Loading...

Sarah Blakeslee’s pursuit of art began in her teenage years when the Evanston, Illinois, native enrolled in classes at the Art Institute of Chicago. After her family relocated to the Washington, DC, area, she pursued further instruction at the Corcoran School of Art, at a private school operated by Catherine Critcher, and later at the Pennsylvania Academy of the Fine Arts. While a student there, Blakeslee was awarded two William Emlen Cresson Memorial Traveling Scholarships that enabled her to spend a number of months abroad, time she used to visit museums and learn from first-hand encounters with the work of European masters.

Blakeslee developed into an accomplished and versatile artist using both watercolor and oil with equal dexterity. After her return to the states, she married one of her former Academy teachers, Francis Speight, in 1936. They moved to the bucolic community of Castle Valley in Bucks County, Pennsylvania, where they lived until 1961. Always independent-minded, Sarah Blakeslee retained her maiden name as her professional moniker throughout her career.

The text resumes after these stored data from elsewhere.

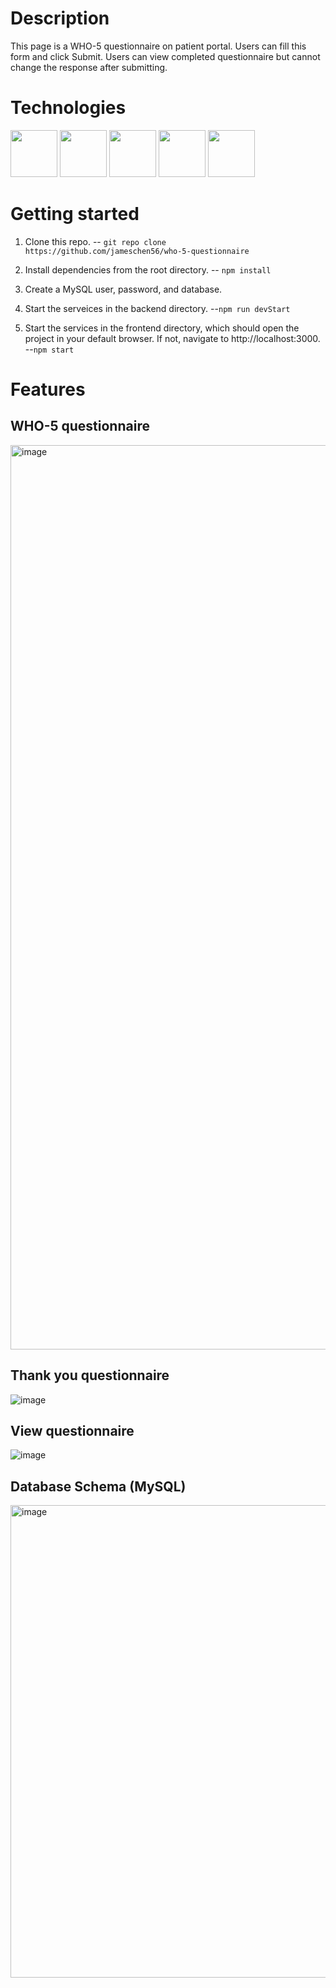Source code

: # Description
This page is a WHO-5 questionnaire on patient portal. Users can fill this form and click Submit. Users can view completed questionnaire but cannot change the response after submitting.

# Technologies
<img src="https://cdn.jsdelivr.net/gh/devicons/devicon/icons/javascript/javascript-plain.svg" style="width:75px;" />
<img src="https://raw.githubusercontent.com/reactjs/reactjs.org/main/src/icons/logo.svg" style="width:75px;">
<img src="https://cdn.jsdelivr.net/gh/devicons/devicon/icons/nodejs/nodejs-original-wordmark.svg" style="width:75px;" />
<img src="https://cdn.jsdelivr.net/gh/devicons/devicon/icons/express/express-original-wordmark.svg" style="width:75px;" />
<img src="https://cdn.jsdelivr.net/gh/devicons/devicon/icons/mysql/mysql-original-wordmark.svg" style="width:75px;" />

# Getting started
1. Clone this repo.
-- `git repo clone https://github.com/jameschen56/who-5-questionnaire`

2. Install dependencies from the root directory.
-- `npm install`

3. Create a MySQL user, password, and database.


4. Start the serveices in the backend directory.
--`npm run devStart`

5. Start the services in the frontend directory, which should open the project in your default browser. If not, navigate to http://localhost:3000.
--`npm start`


# Features

## WHO-5 questionnaire
<img width="1447" alt="image" src="https://user-images.githubusercontent.com/87781597/218261074-159a99b7-65c7-426d-9eb2-0c8344a779ee.png">

## Thank you questionnaire
![image](https://user-images.githubusercontent.com/87781597/218376136-3850d32c-b83c-41f0-9209-74eb6e35ebcc.png)


## View questionnaire
![image](https://user-images.githubusercontent.com/87781597/218376012-08e8f017-9aa3-49cd-ab65-0a3d42425b7f.png)


## Database Schema (MySQL)
<img width="756" alt="image" src="https://user-images.githubusercontent.com/87781597/218297820-88edc097-df52-4075-ae2c-bc52f5f813aa.png">




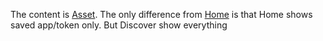 The content is [Asset](Asset.md). The only difference from [Home](Home.md) is that Home shows saved app/token only. But Discover show everything
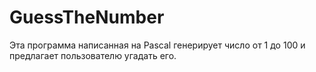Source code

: # GuessTheNumber

Эта программа написанная на Pascal генерирует число от 1 до 100 и предлагает пользователю угадать его.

Blakeslee painted directly from her subjects—whether the surrounding landscape or portraits of friends and family. One of her most freely painted works, Springhouse at Home, Castle Valley reflects the artist’s deft assimilation of both Impressionism and Realism. The painting depicts the family’s homestead, which Blakeslee certainly knew intimately. Her familiarity with the subject’s every detail allowed the artist to eschew specificity for an easy naturalism and painterly approach that favored areas of vivid color and broad, loose brushstrokes. The two-acre plot in Castle Valley included a three-story house built in 1820 and covered in yellow stucco; a springhouse stood near a creek running along the back and one side of the property. Two children, the artists’ son and daughter, are at the spring’s edge, an area where they likely often played. The spring itself seems fairly still compared to the turmoil of gestural brushstrokes in the trees above and behind the structure. Blakeslee’s contrasting treatment of the two areas serves to draw the viewer into the space and simultaneously invites exploration of the painting’s highly active surface.

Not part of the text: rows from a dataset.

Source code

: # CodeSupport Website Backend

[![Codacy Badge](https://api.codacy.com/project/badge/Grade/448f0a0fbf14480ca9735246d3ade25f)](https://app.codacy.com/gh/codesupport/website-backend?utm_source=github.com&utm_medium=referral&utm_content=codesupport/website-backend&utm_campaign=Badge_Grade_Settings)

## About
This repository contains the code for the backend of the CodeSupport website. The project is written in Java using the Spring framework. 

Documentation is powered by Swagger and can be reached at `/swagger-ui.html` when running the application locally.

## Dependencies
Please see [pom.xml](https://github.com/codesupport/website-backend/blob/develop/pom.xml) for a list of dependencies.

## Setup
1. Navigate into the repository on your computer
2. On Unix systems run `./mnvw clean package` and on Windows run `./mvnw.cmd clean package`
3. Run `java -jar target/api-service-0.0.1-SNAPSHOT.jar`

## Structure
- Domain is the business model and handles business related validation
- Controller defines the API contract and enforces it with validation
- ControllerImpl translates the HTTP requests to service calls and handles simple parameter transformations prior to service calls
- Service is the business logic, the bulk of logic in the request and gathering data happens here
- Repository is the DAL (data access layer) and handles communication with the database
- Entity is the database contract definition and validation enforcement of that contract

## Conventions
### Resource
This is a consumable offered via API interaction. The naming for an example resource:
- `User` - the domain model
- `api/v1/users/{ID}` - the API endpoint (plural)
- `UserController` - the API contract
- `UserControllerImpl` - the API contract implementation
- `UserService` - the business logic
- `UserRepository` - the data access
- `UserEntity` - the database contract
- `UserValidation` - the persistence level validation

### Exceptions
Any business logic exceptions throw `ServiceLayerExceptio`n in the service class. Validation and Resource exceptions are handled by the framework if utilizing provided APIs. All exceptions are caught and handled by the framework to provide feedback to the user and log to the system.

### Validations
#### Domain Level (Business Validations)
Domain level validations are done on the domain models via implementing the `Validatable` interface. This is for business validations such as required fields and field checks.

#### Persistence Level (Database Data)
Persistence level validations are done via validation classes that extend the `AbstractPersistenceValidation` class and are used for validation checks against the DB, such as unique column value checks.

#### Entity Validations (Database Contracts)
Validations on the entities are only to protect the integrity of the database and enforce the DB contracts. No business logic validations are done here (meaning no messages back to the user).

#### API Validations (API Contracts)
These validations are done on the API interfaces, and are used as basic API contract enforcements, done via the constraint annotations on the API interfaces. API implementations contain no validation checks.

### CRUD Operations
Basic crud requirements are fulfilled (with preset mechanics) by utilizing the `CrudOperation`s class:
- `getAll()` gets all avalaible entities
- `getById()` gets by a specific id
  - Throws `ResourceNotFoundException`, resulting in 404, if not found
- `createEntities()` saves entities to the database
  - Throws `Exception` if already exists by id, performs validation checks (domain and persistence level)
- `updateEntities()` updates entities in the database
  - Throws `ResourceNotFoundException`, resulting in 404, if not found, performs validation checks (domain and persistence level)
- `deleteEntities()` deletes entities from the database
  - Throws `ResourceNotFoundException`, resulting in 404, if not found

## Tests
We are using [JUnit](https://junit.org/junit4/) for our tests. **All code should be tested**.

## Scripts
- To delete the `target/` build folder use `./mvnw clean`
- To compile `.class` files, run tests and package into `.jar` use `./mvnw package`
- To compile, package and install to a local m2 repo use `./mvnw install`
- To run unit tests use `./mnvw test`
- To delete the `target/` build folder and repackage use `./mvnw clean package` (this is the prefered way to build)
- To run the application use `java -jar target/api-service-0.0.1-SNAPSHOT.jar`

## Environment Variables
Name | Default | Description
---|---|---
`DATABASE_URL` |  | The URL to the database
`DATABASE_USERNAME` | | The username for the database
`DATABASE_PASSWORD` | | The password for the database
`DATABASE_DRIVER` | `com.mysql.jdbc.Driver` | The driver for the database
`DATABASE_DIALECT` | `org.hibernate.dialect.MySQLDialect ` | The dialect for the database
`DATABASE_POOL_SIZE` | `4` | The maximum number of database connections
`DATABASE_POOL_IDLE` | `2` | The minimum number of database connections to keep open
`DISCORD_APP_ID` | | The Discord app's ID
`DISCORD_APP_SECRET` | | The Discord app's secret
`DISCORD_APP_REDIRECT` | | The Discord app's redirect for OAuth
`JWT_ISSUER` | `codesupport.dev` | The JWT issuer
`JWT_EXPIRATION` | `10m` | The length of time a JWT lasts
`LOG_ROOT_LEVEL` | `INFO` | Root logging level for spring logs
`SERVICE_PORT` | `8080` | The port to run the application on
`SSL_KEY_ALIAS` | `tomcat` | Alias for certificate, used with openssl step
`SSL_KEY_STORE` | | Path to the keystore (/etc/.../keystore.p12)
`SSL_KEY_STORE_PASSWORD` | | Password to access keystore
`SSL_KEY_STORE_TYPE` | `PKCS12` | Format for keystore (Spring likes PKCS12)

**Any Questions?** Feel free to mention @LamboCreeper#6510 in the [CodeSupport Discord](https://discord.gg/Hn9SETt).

During the busiest years of motherhood, Blakeslee’s domestic responsibilities slowed her career, yet she found time to produce still life paintings, figure studies, and interior scenes that were exhibited and won awards. Her impressive exhibition record dates back to 1937, when the twenty-five-year-old painter’s entries were accepted to the Forty-Eighth Annual Exhibition at the Art Institute of Chicago and the Fifteenth Biennial Exhibition at the Corcoran Gallery of Art. She frequently showed her work at the Pennsylvania Academy of the Fine Arts and participated in the 1939 and 1940 Golden Gate International Expositions in San Francisco and at the 1939 New York World’s Fair. In 1937, the United States Treasury Department Section of Fine Arts commissioned her to paint a mural for the post office in Strasburg, Virginia. Blakeslee’s work was the subject of two solo exhibitions at the Greenville, North Carolina, Museum of Art, in 1937 and 1963.